YOUR ASSIGNMENT: Below are the records; give again exactly the lines that run from the one with "### 'through' argument 예시" through the last line.

DATA LISTING Block Start

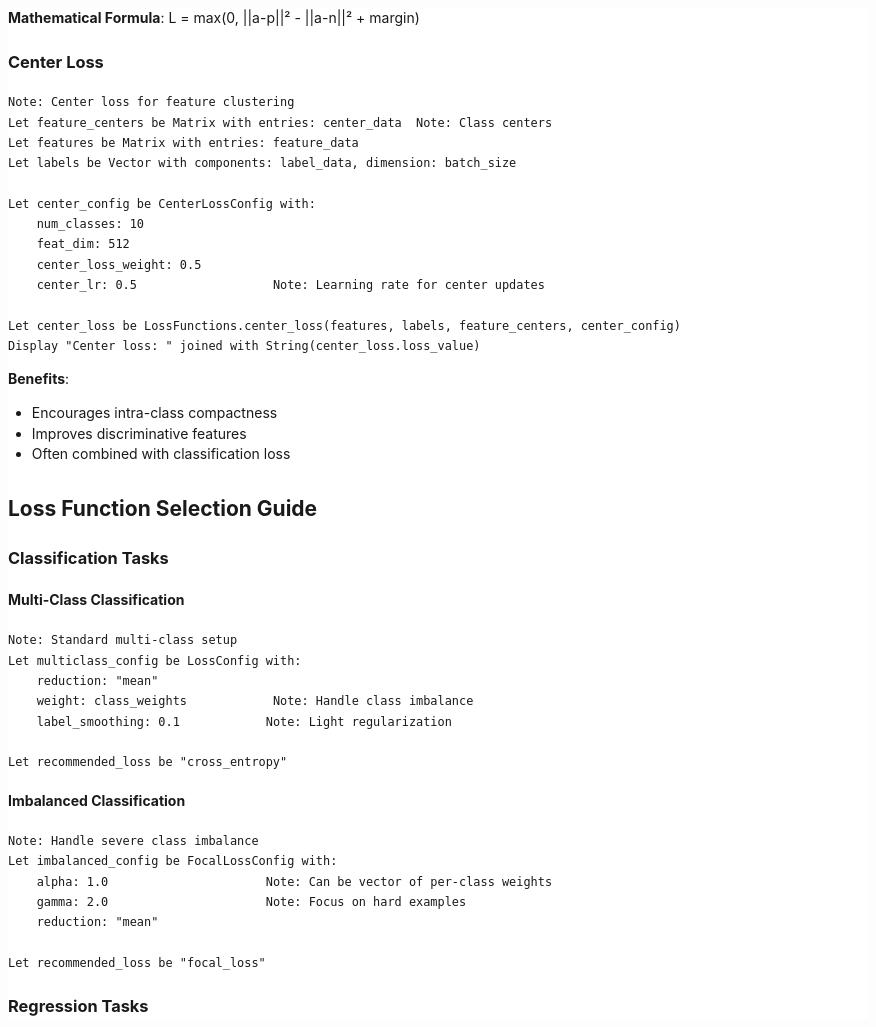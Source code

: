 **Mathematical Formula**: L = max(0, ||a-p||² - ||a-n||² + margin)

### Center Loss
```runa
Note: Center loss for feature clustering
Let feature_centers be Matrix with entries: center_data  Note: Class centers
Let features be Matrix with entries: feature_data
Let labels be Vector with components: label_data, dimension: batch_size

Let center_config be CenterLossConfig with:
    num_classes: 10
    feat_dim: 512
    center_loss_weight: 0.5
    center_lr: 0.5                   Note: Learning rate for center updates

Let center_loss be LossFunctions.center_loss(features, labels, feature_centers, center_config)
Display "Center loss: " joined with String(center_loss.loss_value)
```

**Benefits**:
- Encourages intra-class compactness
- Improves discriminative features
- Often combined with classification loss

## Loss Function Selection Guide

### Classification Tasks

#### Multi-Class Classification
```runa
Note: Standard multi-class setup
Let multiclass_config be LossConfig with:
    reduction: "mean"
    weight: class_weights            Note: Handle class imbalance
    label_smoothing: 0.1            Note: Light regularization

Let recommended_loss be "cross_entropy"
```

#### Imbalanced Classification
```runa
Note: Handle severe class imbalance
Let imbalanced_config be FocalLossConfig with:
    alpha: 1.0                      Note: Can be vector of per-class weights
    gamma: 2.0                      Note: Focus on hard examples
    reduction: "mean"

Let recommended_loss be "focal_loss"
```

### Regression Tasks
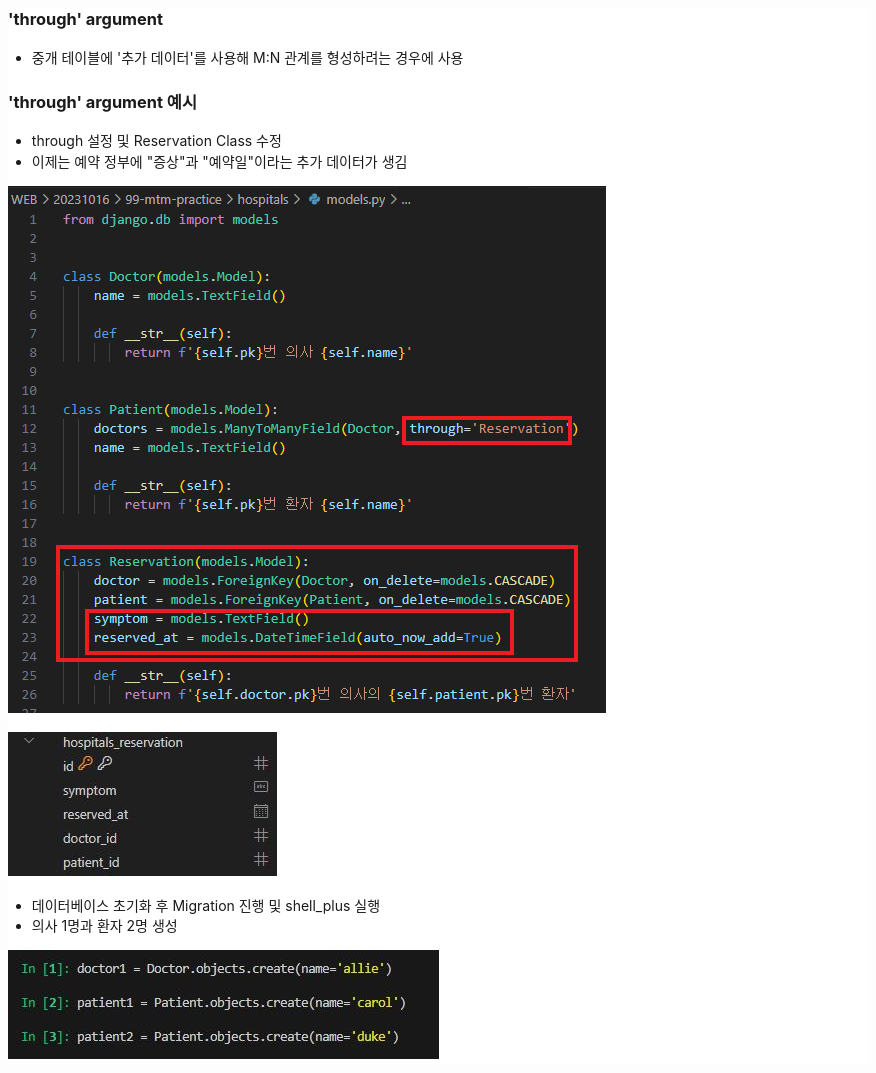 ### 'through' argument
- 중개 테이블에 '추가 데이터'를 사용해 M:N 관계를 형성하려는 경우에 사용

### 'through' argument 예시

- through 설정 및 Reservation Class 수정
- 이제는 예약 정부에 "증상"과 "예약일"이라는 추가 데이터가 생김

![Alt text](<images/through 1.png>)

![Alt text](<images/through 2.JPG>)

- 데이터베이스 초기화 후 Migration 진행 및 shell_plus 실행
- 의사 1명과 환자 2명 생성

![Alt text](<images/through 3.JPG>)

DATA LISTING Block End

RESULT:
### 'through' argument 예시

- through 설정 및 Reservation Class 수정
- 이제는 예약 정부에 "증상"과 "예약일"이라는 추가 데이터가 생김

![Alt text](<images/through 1.png>)

![Alt text](<images/through 2.JPG>)

- 데이터베이스 초기화 후 Migration 진행 및 shell_plus 실행
- 의사 1명과 환자 2명 생성

![Alt text](<images/through 3.JPG>)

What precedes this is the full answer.